Imaginons une corde de ukulélé dont la composition, la longueur et la tension sont réglés pour vibrer 440 fois par secondes, donc à 440 Hz. En tirant la corde, on l'éloigne de sa position de repos. Quand on la relâche, du fait de son élasticité, elle va se mettre à osciller autour de la position de repos (440 fois par secondes, donc).

Si on filmait la corde en gros plan et au ralenti, on s'attendrait sans doute à voir quelque chose comme ça :

Une corde théorique vibrant à 440 Hz, en gros plan et au ralenti.

Or, si c'était bien le cas, le son produit serait le suivant :

Que je sois privé de crêpes pendant une semaine si vous trouvez un instrument qui sonne ainsi.

Si le son d'une ukulélé est différent de la tonalité que vous entendez quand vous décrochez votre téléphone, c'est parce que sa corde, toujours au ralenti, ressemble plutôt à ça :

Une corde vibrant à 440 Hz, en gros plan et au ralenti, avec des déformations qui ressemblent un poil plus à ce qui se passerait dans le monde réel.

La corde est déformée par une vibration principale, mais également par toute une série de vibrations secondaires, chacune avec une longueur d'onde et une fréquence différente, qui se superposent.

Si on utilisait un procédé mathématique pour isoler les ondes et les disposer côte-à-côte, on obtiendrait quelque chose comme ça :

Les différentes vibrations déformant la corde, mathématiquement isolées les unes des autres.

Comprendre pourquoi la corde agit ainsi nécessiterait de suivre un cours sur la physique ondulatoire, domaine que je ne maîtrise pas et qui nous amènerait un peu loin.
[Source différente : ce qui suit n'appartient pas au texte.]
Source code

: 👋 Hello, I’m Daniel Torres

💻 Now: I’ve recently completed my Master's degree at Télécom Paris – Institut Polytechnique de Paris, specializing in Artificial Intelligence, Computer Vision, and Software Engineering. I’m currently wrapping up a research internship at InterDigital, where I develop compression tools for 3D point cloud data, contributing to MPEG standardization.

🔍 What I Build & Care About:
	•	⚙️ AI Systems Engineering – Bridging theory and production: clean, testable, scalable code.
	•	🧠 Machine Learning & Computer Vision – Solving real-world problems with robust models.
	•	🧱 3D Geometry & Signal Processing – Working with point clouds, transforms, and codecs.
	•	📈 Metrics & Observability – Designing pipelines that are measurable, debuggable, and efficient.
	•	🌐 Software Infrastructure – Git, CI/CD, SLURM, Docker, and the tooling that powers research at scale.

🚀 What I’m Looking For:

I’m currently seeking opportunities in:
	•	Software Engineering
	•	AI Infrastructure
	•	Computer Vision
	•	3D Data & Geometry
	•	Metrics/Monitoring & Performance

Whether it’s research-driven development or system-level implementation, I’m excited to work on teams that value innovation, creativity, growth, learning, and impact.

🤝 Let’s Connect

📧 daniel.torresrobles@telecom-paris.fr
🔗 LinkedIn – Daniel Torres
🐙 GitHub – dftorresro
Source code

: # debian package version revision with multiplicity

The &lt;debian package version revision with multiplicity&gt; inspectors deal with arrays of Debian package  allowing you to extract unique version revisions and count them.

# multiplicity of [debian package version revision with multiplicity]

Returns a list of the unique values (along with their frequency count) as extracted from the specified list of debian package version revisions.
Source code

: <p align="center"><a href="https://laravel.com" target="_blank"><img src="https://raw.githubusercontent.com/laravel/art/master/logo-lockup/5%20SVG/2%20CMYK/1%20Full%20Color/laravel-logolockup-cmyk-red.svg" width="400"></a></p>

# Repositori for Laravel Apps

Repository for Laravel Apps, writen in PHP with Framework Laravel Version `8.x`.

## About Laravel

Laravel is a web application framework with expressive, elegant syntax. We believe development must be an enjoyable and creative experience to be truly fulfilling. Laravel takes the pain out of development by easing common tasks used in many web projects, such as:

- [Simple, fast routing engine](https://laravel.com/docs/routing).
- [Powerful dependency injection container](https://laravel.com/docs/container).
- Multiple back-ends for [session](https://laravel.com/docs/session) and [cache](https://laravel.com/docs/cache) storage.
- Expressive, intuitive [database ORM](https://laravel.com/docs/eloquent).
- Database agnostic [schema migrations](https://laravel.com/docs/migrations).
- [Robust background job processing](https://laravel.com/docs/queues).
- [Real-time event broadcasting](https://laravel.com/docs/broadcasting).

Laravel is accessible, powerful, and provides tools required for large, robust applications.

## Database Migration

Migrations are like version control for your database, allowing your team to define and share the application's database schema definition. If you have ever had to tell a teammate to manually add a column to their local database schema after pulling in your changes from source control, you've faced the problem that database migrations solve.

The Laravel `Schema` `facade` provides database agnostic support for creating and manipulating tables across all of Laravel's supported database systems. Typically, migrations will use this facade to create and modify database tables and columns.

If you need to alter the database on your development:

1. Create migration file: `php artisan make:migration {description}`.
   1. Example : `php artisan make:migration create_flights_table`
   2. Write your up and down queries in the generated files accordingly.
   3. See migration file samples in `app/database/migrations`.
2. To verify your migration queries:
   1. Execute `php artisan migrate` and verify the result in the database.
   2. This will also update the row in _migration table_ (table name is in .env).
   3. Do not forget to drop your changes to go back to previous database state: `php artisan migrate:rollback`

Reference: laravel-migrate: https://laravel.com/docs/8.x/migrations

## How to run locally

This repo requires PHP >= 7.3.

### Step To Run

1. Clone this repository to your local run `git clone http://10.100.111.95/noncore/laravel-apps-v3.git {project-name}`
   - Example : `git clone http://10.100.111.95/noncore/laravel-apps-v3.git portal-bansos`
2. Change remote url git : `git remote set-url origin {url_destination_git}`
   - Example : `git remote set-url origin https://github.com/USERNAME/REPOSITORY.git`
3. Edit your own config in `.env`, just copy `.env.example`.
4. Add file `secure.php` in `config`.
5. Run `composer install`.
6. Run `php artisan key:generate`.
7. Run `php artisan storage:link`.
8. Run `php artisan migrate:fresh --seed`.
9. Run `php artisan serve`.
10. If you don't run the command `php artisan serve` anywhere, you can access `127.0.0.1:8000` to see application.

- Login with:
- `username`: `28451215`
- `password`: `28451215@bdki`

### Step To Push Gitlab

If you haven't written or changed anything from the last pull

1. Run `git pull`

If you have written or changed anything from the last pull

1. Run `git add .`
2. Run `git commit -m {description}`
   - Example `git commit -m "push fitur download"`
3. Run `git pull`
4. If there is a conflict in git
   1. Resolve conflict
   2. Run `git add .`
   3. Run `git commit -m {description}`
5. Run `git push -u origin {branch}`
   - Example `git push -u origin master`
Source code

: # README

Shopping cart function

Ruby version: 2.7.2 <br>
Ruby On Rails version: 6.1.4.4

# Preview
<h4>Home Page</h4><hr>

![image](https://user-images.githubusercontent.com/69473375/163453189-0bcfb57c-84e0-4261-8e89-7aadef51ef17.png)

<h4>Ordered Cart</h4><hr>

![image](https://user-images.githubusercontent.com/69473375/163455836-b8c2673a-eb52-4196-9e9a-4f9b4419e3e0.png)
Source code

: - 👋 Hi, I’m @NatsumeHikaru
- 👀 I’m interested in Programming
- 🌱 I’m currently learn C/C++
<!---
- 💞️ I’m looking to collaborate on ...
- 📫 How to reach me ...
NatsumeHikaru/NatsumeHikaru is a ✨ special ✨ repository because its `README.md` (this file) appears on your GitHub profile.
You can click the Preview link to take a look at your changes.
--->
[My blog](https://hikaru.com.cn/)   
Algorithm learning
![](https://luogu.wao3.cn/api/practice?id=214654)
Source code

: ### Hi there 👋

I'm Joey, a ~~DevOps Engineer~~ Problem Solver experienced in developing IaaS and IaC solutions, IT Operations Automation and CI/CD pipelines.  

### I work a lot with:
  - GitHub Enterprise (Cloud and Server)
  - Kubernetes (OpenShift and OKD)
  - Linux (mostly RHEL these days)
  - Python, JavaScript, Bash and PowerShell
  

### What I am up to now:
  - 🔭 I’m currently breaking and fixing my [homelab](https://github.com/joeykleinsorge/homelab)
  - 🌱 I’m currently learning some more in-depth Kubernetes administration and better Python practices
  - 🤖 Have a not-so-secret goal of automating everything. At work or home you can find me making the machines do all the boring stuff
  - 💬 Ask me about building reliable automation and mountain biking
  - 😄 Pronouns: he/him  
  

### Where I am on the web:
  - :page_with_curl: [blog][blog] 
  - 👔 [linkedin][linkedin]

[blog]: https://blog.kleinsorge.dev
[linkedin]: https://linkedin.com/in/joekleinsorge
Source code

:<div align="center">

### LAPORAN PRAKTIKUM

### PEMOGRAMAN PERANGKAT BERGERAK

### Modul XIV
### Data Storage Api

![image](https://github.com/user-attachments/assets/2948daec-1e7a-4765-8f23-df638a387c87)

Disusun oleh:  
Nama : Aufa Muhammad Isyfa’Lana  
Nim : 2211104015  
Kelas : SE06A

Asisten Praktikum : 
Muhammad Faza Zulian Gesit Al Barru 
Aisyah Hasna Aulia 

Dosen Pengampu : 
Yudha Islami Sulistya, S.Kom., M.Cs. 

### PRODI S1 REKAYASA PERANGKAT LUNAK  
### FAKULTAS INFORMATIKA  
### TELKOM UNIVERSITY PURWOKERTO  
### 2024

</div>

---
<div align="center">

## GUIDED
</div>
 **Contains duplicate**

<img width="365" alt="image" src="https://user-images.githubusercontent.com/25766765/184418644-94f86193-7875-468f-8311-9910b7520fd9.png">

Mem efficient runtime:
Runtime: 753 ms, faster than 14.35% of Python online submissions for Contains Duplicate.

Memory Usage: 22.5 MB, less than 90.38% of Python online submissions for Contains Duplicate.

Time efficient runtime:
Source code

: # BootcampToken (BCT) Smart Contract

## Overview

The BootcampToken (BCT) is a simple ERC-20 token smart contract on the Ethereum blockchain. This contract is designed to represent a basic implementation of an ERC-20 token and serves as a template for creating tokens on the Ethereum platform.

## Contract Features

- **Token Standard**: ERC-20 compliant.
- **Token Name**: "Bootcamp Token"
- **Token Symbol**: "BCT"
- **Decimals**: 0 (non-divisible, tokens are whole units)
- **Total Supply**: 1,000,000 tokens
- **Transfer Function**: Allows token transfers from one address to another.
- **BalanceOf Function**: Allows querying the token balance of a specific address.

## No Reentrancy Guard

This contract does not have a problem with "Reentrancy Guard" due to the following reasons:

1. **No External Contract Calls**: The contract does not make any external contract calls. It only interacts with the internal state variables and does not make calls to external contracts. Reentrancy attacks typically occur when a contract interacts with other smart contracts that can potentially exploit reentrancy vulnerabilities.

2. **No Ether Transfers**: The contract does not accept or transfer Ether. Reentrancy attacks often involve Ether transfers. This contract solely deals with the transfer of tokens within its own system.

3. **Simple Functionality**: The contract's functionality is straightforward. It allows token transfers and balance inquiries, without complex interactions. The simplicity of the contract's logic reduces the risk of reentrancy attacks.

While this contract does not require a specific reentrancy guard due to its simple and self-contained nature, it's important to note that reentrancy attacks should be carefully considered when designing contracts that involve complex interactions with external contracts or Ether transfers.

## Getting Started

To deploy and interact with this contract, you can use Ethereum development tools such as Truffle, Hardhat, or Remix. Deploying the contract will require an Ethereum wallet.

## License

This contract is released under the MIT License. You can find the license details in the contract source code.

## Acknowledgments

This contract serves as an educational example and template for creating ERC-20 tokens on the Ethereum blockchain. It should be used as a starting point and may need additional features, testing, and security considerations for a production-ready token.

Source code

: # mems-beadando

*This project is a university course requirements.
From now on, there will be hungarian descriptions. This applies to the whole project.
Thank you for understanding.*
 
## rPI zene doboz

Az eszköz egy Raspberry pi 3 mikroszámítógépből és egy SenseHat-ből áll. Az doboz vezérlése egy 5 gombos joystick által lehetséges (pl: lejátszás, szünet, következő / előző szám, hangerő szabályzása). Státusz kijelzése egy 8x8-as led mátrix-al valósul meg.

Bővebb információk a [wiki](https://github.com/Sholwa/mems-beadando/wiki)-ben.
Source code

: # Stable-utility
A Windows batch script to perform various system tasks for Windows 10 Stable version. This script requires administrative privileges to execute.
Je vous demanderai donc de vous contenter de me croire sur parole, ou de faire vos propres recherches.

Observez maintenant la dernière vidéo, et tâchez de repérer la relation entre les fréquences d'oscillation de ces différentes ondes.

Vous trouvez ?

Ok, je vous aide…

Quand la première onde oscille une fois (un aller-retour), la deuxième onde oscille… deux fois. La troisième oscille trois fois, la quatrième quatre fois, etc.

Quand je pince une corde de guitare, et c'est à peu près vrai pour tous les sons présents dans la nature, le son résultant est toujours composé d'une série de vibrations superposées. La vibration principale est nommée la fondamentale : c'est la plus audible, et c'est elle qui détermine la hauteur du son. Les vibrations suivantes dans la suite sont nommée harmoniques et ont pour fréquence un multiple entier de la fréquence fondamentale.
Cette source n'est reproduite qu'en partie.